Hypervisor rebooted when VM memory resized

Dragonn · Mar 2, 2021

Hello there,

yesterday one of our hypervisor crashed (actualy it was probably rebooted by watchdog) when VM had it's memory resized. I would really appreciate if you can give me some insight into VM placement algorithm, because I am still unable to completely understand how node selection works.

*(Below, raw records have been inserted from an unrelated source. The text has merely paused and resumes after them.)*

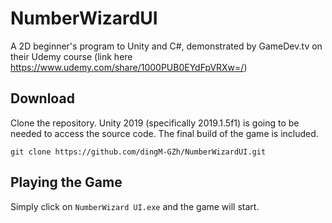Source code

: # NumberWizardUI
A 2D beginner's program to Unity and C#, demonstrated by GameDev.tv on their Udemy course 
(link here https://www.udemy.com/share/1000PUB0EYdFpVRXw=/)

## Download 
Clone the repository. 
Unity 2019 (specifically 2019.1.5f1) is going to be needed to access the source code. 
The final build of the game is included. 

`git clone https://github.com/dingM-GZh/NumberWizardUI.git`

## Playing the Game
Simply click on `NumberWizard UI.exe` and the game will start.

According to my calculations reconstruction from logs this exactly happened:

There are 11 same hypervisors in cluster
- 64GB RAM + 8GB swap each
- using OVS bridges for networking
- not using memory ballooning
On one of them, there was 8 VMs running, using 52GB memory total (+ some KVM overhead ofc), everything was fine
User decided to resize memory of single VM, so he changed memory size from 8GB to 30GB a clicked Reboot
VM was shut down via QEMU Guest agent, configuration way applied, (12:52:22) VM was started again at same hypervisor
- note that now all VMs on that hypervisor would need 52-8+30 = 74 GB RAM (+ overhead) but there is only 64GB RAM + 8GB swap available
hypervisor was choking itself
- (12:53:30) monitoring graphs shows 100% memory usage, load raising because of intensive swapping
- (12:53:49) consul service was complaining it cannot see master servers (looks like huge packet loss to me)
- (12:54:41) pvestatd reports lock timeout
- (12:55:20) last entry in monitoring graphs, load 35, swap usage ~80%
- (12:55:23) last log message in syslog
- (12:56:57) VMs are getting started on other hypervisors (as expected)
- (12:59:10) hypervisor booting again

So my theory is (and please confront it with your opinions):

Proxmox doesn't check ahead if VM fits into hypervisor when starting it
When VM is rebooted, no migration consideration is done
while VM memory was allocating, essential processes like corosync, pmxcfs or openvswitchd were swapped and lagged
hypervisor was rebooted by watchdog before swap was consumed and VM could be OOM killed

All VMs are same except CPU, RAM, disk size and allowed VLANs.

agent: 1
bootdisk: scsi0
cores: 8
ide0: none,media=cdrom
memory: 10240
name: ofswebperfdb
net0: virtio=7A

4:7E:42:2C:BD,bridge=vmbr0,tag=341,trunks=302
numa: 0
onboot: 1
ostype: l26
scsi0: oceph1:vm-142-disk-0,backup=0,discard=on,size=80G,ssd=1
scsihw: virtio-scsi-pci
serial0: socket
smbios1: uuid=31490500-68ae-444a-989f-d9f9e4505301
sockets: 1
vcpus: 8
vmgenid: 87c722a6-266d-4000-8b24-be1d536c1e06

We are currently using Proxmox v6.2-1

proxmox-ve: 6.2-1 (running kernel: 5.4.48-ls-2)
pve-manager: 6.2-11 (running version: 6.2-11/22fb4983)
pve-kernel-5.4: 6.2-4
pve-kernel-helper: 6.2-4
pve-kernel-5.4.44-2-pve: 5.4.44-2
ceph-fuse: 14.2.9-pve1
corosync: 3.0.4-pve1
criu: 3.11-3
glusterfs-client: 5.5-3
ifupdown: residual config
ifupdown2: 3.0.0-1+pve2
libjs-extjs: 6.0.1-10
libknet1: 1.16-pve1
libproxmox-acme-perl: 1.0.4
libpve-access-control: 6.1-2
libpve-apiclient-perl: 3.0-3
libpve-common-perl: 6.1-5
libpve-guest-common-perl: 3.1-1
libpve-http-server-perl: 3.0-6
libpve-storage-perl: 6.2-5
libqb0: 1.0.5-1
libspice-server1: 0.14.2-4~pve6+1
lvm2: 2.03.02-3
lxc-pve: 4.0.2-1
lxcfs: 4.0.3-pve3
novnc-pve: 1.1.0-1
openvswitch-switch: 2.12.0-1
proxmox-mini-journalreader: 1.1-1
proxmox-widget-toolkit: 2.2-9
pve-cluster: 6.1-8
pve-container: 3.1-12
pve-docs: 6.2-5
pve-edk2-firmware: 2.20200531-1
pve-firewall: 4.1-2
pve-firmware: 3.1-1
pve-ha-manager: 3.1-1
pve-i18n: 2.1-3
pve-qemu-kvm: 5.0.0-13
pve-xtermjs: 4.3.0-1
qemu-server: 6.2-11
smartmontools: 6.6-1
spiceterm: 3.1-1
vncterm: 1.6-1

I honestly thought Proxmox keeps track of minimal memory allocation for each VM so I expected it fails to start VM when there is not enought memory.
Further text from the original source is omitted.